Remote validation is an independent review process carried out by CyberGRX teams to evaluate the accuracy of a Third Party's questionnaire answers. Validation provides CyberGRX Customers with confidence in the results of completed assessments, gives Customers an additional data point with which to analyze assessments, and may satisfy certain regulatory requirements.
Validation is conducted on all Tier 1 (T1) assessments and Tier 2 Remote (T2R) assessments. All validation activities are completed by the CyberGRX Assessment Operations Team or a validation partner organization.
The following is a high-level summary of the steps required by users to complete the assessment and validation phase.
Review list of Critical Controls located in the following:
Upload evidence documents to validate Critical Controls implemented
Submit final questionnaire along with all uploaded documents for CyberGRX to review
CyberGRX evaluates this evidence to determine whether or not it adequately substantiates the answers provided in the Assessment
- Receive feedback from CyberGRX on whether additional evidence is needed to validate any outstanding controls
Upload additional documents requested and submit them
Receive CyberGRX findings and final results of validation process
Documents uploaded during the assessment process are securely stored on the CyberGRX Platform. More details on the security of our storage solution can be found here.

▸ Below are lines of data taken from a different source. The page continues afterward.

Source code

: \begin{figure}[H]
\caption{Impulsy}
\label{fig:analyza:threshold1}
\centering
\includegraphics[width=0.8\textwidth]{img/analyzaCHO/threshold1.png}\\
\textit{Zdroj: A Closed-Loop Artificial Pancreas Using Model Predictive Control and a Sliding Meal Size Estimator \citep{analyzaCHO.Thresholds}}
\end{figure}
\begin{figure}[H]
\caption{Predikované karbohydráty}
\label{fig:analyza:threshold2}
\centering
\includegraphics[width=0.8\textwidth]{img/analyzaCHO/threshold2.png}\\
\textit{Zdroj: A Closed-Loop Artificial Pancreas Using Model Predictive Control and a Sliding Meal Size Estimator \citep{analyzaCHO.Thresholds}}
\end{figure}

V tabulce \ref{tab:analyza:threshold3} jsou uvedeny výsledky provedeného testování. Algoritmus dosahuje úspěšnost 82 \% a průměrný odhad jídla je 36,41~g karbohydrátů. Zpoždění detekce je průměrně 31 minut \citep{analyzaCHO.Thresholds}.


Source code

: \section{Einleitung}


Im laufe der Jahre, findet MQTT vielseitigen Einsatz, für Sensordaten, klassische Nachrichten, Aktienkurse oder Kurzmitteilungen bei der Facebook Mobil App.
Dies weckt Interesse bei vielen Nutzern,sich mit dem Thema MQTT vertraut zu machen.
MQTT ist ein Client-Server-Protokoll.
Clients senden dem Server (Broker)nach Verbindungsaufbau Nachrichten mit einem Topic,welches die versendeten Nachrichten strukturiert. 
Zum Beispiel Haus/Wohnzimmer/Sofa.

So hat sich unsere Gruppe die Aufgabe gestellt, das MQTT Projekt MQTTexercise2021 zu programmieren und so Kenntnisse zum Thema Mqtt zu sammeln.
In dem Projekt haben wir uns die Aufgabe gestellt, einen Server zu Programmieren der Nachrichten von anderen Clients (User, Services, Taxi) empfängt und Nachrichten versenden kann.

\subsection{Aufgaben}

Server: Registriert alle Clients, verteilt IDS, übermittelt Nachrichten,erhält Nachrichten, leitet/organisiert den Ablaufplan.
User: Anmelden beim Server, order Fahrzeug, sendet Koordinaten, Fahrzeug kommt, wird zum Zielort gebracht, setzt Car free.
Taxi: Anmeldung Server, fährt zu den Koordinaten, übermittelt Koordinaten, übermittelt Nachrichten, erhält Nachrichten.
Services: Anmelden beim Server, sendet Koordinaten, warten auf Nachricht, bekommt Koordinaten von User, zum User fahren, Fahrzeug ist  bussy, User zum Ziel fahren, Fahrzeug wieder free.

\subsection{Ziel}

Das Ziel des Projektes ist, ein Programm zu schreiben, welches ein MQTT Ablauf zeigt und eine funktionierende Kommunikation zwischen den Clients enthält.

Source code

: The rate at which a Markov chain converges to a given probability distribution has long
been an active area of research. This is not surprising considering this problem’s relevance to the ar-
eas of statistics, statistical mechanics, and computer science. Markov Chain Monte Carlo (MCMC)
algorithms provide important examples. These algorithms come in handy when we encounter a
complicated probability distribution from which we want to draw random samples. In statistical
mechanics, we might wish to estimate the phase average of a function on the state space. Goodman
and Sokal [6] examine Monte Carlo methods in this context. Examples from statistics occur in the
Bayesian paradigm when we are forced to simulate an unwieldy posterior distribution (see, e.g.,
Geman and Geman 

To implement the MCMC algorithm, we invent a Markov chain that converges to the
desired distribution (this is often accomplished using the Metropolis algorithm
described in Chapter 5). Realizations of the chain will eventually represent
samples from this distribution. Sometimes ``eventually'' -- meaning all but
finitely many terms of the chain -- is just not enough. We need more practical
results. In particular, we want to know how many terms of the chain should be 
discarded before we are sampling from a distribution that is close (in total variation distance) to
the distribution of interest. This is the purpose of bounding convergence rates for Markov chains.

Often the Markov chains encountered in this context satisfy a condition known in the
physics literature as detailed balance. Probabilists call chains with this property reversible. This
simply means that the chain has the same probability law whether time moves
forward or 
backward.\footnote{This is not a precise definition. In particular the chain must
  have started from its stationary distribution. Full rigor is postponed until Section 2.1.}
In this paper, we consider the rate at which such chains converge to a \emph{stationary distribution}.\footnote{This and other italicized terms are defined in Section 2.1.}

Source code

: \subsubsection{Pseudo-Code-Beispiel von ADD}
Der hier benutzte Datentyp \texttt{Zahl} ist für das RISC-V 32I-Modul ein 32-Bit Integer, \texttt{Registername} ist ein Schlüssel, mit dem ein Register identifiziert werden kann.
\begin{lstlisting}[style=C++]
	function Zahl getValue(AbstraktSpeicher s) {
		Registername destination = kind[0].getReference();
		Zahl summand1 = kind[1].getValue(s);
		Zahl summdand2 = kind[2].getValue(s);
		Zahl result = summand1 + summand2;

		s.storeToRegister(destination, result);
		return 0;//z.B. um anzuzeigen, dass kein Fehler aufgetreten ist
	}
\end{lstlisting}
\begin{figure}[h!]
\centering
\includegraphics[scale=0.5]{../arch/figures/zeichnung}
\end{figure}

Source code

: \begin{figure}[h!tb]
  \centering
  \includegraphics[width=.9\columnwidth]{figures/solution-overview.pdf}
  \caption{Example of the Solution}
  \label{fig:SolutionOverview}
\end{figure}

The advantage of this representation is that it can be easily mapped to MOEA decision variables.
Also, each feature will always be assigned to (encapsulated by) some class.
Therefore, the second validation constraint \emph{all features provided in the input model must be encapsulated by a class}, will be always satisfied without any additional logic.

Review Critical Controls - Validation Tab
CyberGRX has identified 60 critical controls that describe safeguards to prevent today’s most pervasive and dangerous cyber-attacks. This list of critical controls is reviewed and updated annually by CyberGRX security professionals. Third Parties will not be asked to provide evidence for controls which they indicated that they have not implemented or are not applicable.
Users can review the complete list of Critical Controls by navigating to the Validation Tab on their Assessment Dashboard. Selecting a specific control within this list will present guidance on the types of documents most likely to validate that control, and where you may be able to locate that information.
The toggle provides users better visibility into which critical controls would need documents uploaded for validation.
- Unanswered critical controls will display as white boxes
- Critical controls answered “yes” will display as white boxes.
- Critical controls answered “no”, "N/A" or Skipped (ie. a 'parent' question was answered "no" or "N/A") will be filtered out of the list displayed.
Review Critical Controls - In Questionnaire
Users can access the same details for a specific control by clicking on the "View Validation Information" link at the top of every Q&A page in the questionnaire flow.
Review Critical Controls - Evidence Request Sheet Download
The Evidence Request Sheet can be found immediately above the Document Upload Widget. This Excel downloads provides an off-platform catalogue of the critical controls, as well as example evidence documents for each. This download will update based on the user's progress through the validation work flow:
- Pre Questionnaire Submit: All critical controls will be listed
- Post Questionnaire Submit / Round 1 Review: All critical controls qualified for review will be listed (i.e. all critical controls answered 'yes')
- Round 2 Review: All critical controls qualified for review that were not sufficiently substantiated in Round 1 Review will be listed.
Users can upload documents on the Validation Tab or the Q&A page by clicking on or dragging to the "Upload Validation Documentation" component on that page. Document types accepted include: PDF, PNG, JPEG
Users retain complete control over their documents and what is added, removed or stored on the CyberGRX platform.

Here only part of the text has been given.